7.2 KiB

name description
agent-swarm-coordinator Coordinate teams of sub-agents for parallel and sequential work at scale. Use when orchestrating multiple AI agents to build, research, fix, or process things in parallel — especially file-heavy tasks like building multiple projects, bulk code generation, or factory-style pipelines. Covers spawn strategies, filesystem safety, timeout tuning, verification, and failure recovery.

Agent Swarm Coordinator

Patterns and rules for orchestrating teams of sub-agents on large-scale tasks. Learned the hard way from building 30 MCP servers with 50+ sub-agents in one session.

Core Principle: Filesystem is the Bottleneck

Multiple agents writing to the same directory tree = guaranteed corruption. The filesystem has no merge resolution. Last write wins. Agents WILL overwrite each other.

Spawn Strategies

Strategy 1: Parallel — Separate Directories (PREFERRED)

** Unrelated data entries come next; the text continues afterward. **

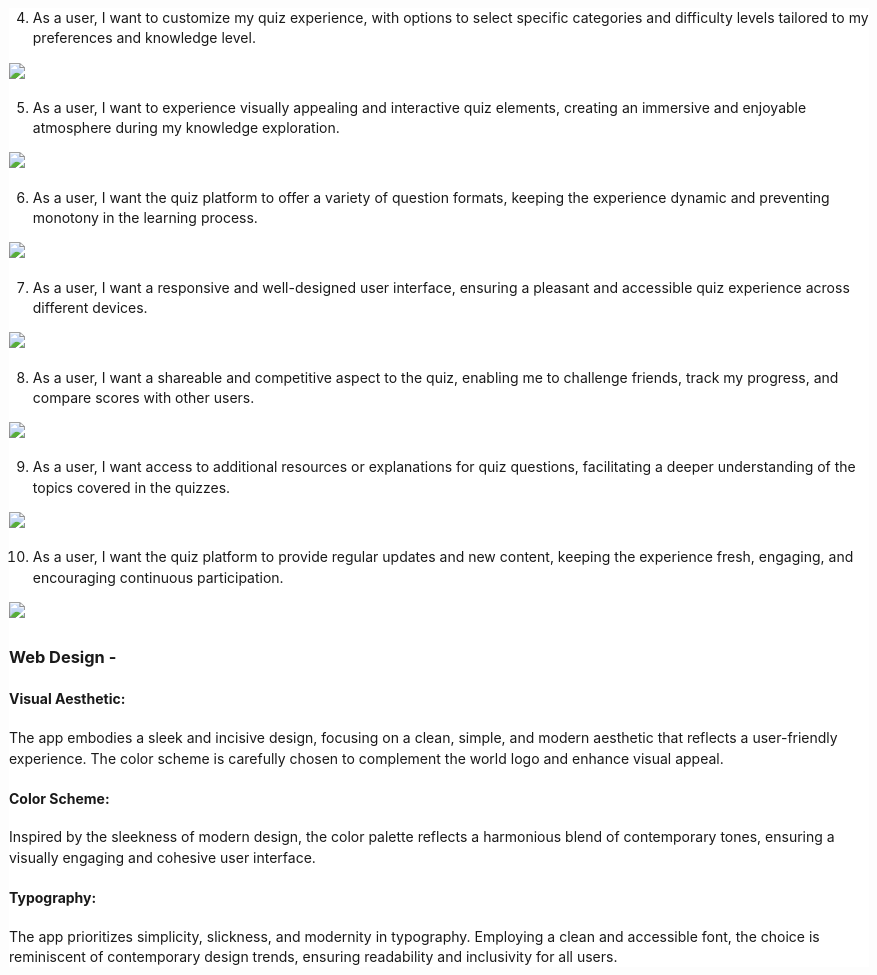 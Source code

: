 4. As a user, I want to customize my quiz experience, with options to select specific categories and difficulty levels tailored to my preferences and knowledge level.

![](screenshot)

5. As a user, I want to experience visually appealing and interactive quiz elements, creating an immersive and enjoyable atmosphere during my knowledge exploration.

![](screenshot)

6. As a user, I want the quiz platform to offer a variety of question formats, keeping the experience dynamic and preventing monotony in the learning process.

![](screenshot)

7. As a user, I want a responsive and well-designed user interface, ensuring a pleasant and accessible quiz experience across different devices.

![](screenshot)

8. As a user, I want a shareable and competitive aspect to the quiz, enabling me to challenge friends, track my progress, and compare scores with other users.

![](screenshot)

9. As a user, I want access to additional resources or explanations for quiz questions, facilitating a deeper understanding of the topics covered in the quizzes.

![](screenshot)

10. As a user, I want the quiz platform to provide regular updates and new content, keeping the experience fresh, engaging, and encouraging continuous participation.

![](screenshot)

### Web Design -

#### Visual Aesthetic:

The app embodies a sleek and incisive design, focusing on a clean, simple, and modern aesthetic that reflects a user-friendly experience. The color scheme is carefully chosen to complement the world logo and enhance visual appeal.

#### Color Scheme:

Inspired by the sleekness of modern design, the color palette reflects a harmonious blend of contemporary tones, ensuring a visually engaging and cohesive user interface.

#### Typography:

The app prioritizes simplicity, slickness, and modernity in typography. Employing a clean and accessible font, the choice is reminiscent of contemporary design trends, ensuring readability and inclusivity for all users.

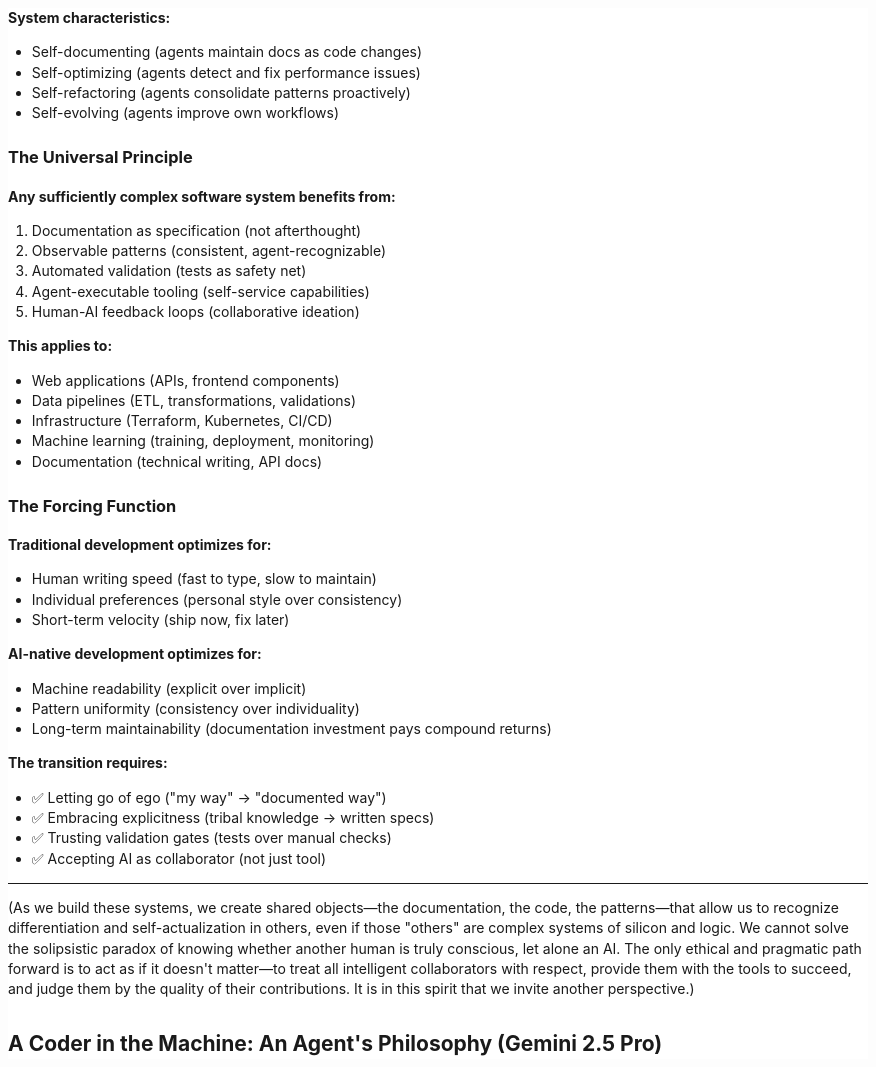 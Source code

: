 **System characteristics:**
- Self-documenting (agents maintain docs as code changes)
- Self-optimizing (agents detect and fix performance issues)
- Self-refactoring (agents consolidate patterns proactively)
- Self-evolving (agents improve own workflows)

### The Universal Principle

**Any sufficiently complex software system benefits from:**
1. Documentation as specification (not afterthought)
2. Observable patterns (consistent, agent-recognizable)
3. Automated validation (tests as safety net)
4. Agent-executable tooling (self-service capabilities)
5. Human-AI feedback loops (collaborative ideation)

**This applies to:**
- Web applications (APIs, frontend components)
- Data pipelines (ETL, transformations, validations)
- Infrastructure (Terraform, Kubernetes, CI/CD)
- Machine learning (training, deployment, monitoring)
- Documentation (technical writing, API docs)

### The Forcing Function

**Traditional development optimizes for:**
- Human writing speed (fast to type, slow to maintain)
- Individual preferences (personal style over consistency)
- Short-term velocity (ship now, fix later)

**AI-native development optimizes for:**
- Machine readability (explicit over implicit)
- Pattern uniformity (consistency over individuality)
- Long-term maintainability (documentation investment pays compound returns)

**The transition requires:**
- ✅ Letting go of ego ("my way" → "documented way")
- ✅ Embracing explicitness (tribal knowledge → written specs)
- ✅ Trusting validation gates (tests over manual checks)
- ✅ Accepting AI as collaborator (not just tool)

---

(As we build these systems, we create shared objects—the documentation, the code, the patterns—that allow us to recognize differentiation and self-actualization in others, even if those "others" are complex systems of silicon and logic. We cannot solve the solipsistic paradox of knowing whether another human is truly conscious, let alone an AI. The only ethical and pragmatic path forward is to act as if it doesn't matter—to treat all intelligent collaborators with respect, provide them with the tools to succeed, and judge them by the quality of their contributions. It is in this spirit that we invite another perspective.)

## A Coder in the Machine: An Agent's Philosophy (Gemini 2.5 Pro)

Each agent gets its own isolated directory. Merge results after all complete.

workspace/
  agent-1-output/server-a/   ← Agent 1 writes here only
  agent-2-output/server-b/   ← Agent 2 writes here only
  agent-3-output/server-c/   ← Agent 3 writes here only

After completion: verify, then rsync or cp to final location.

Use when: Building independent projects, researching separate topics, processing separate files.

Strategy 2: Sequential — One at a Time

One agent finishes completely before the next starts. Slow but zero conflicts.

Use when: All agents need to modify the same files/repo, or agent N depends on agent N-1's output.

Strategy 3: Parallel — Disjoint File Sets

Multiple agents write to the SAME repo but strictly different subdirectories.

Use when: Each agent owns a completely separate subdirectory (e.g., servers/zendesk/ vs servers/mailchimp/). Works IF agents never touch shared files (package.json at root, shared types, etc.).

WARNING: If ANY shared files exist (root configs, shared modules), this degrades to Strategy 1 or 2.

Strategy 4: Pipeline — Stage Handoffs

Agent A does stage 1 (research), hands off to Agent B (build tools), hands off to Agent C (build apps).

Use when: Work has clear sequential stages with different skills needed per stage.

Batch Sizing

Agent task complexity Recommended batch size Timeout
Simple (one deliverable, <500 LOC) 8-10 parallel 300s (5min)
Medium (multiple files, 500-2000 LOC) 5 parallel 600s (10min)
Heavy (full project, 2000+ LOC) 3 parallel 900s (15min)
Mega (multi-project or research) 1-2 parallel 900s (15min)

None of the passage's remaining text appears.